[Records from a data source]

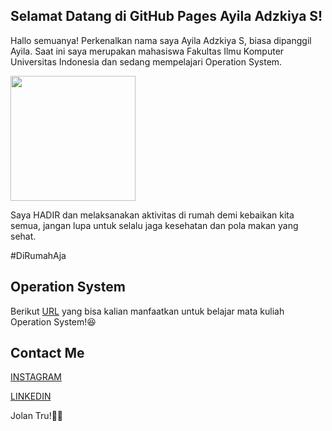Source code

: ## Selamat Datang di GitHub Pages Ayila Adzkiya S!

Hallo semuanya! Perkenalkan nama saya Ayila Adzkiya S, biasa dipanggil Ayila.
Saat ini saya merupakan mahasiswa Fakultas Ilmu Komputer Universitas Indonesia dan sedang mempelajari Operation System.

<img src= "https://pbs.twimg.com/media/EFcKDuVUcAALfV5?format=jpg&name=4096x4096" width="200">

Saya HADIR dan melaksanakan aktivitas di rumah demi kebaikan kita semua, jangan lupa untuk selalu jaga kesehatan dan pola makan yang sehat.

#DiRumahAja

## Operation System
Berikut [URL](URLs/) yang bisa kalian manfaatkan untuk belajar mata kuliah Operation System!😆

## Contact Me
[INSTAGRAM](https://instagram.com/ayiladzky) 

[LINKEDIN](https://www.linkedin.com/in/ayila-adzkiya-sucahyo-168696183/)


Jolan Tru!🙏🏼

==

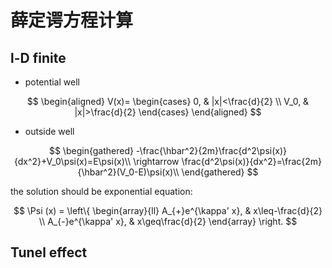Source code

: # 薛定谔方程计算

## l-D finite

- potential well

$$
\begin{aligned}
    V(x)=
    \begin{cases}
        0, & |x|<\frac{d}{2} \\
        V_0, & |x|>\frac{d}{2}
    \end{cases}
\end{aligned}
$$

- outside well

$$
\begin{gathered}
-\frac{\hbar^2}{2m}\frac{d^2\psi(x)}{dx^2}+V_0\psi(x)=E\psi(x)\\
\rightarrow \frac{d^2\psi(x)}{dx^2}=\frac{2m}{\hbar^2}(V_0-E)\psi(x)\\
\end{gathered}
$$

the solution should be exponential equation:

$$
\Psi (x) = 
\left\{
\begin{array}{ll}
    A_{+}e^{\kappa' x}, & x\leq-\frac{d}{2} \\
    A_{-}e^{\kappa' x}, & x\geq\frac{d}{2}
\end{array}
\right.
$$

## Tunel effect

• _What the exercise asks_
Return the span of lines in the data above that opens at the line with "## l-D finite" and closes at the line with "## Tunel effect", exactly, ends included, nothing else.

• _Output of the exercise_
## l-D finite

- potential well

$$
\begin{aligned}
    V(x)=
    \begin{cases}
        0, & |x|<\frac{d}{2} \\
        V_0, & |x|>\frac{d}{2}
    \end{cases}
\end{aligned}
$$

- outside well

$$
\begin{gathered}
-\frac{\hbar^2}{2m}\frac{d^2\psi(x)}{dx^2}+V_0\psi(x)=E\psi(x)\\
\rightarrow \frac{d^2\psi(x)}{dx^2}=\frac{2m}{\hbar^2}(V_0-E)\psi(x)\\
\end{gathered}
$$

the solution should be exponential equation:

$$
\Psi (x) = 
\left\{
\begin{array}{ll}
    A_{+}e^{\kappa' x}, & x\leq-\frac{d}{2} \\
    A_{-}e^{\kappa' x}, & x\geq\frac{d}{2}
\end{array}
\right.
$$

## Tunel effect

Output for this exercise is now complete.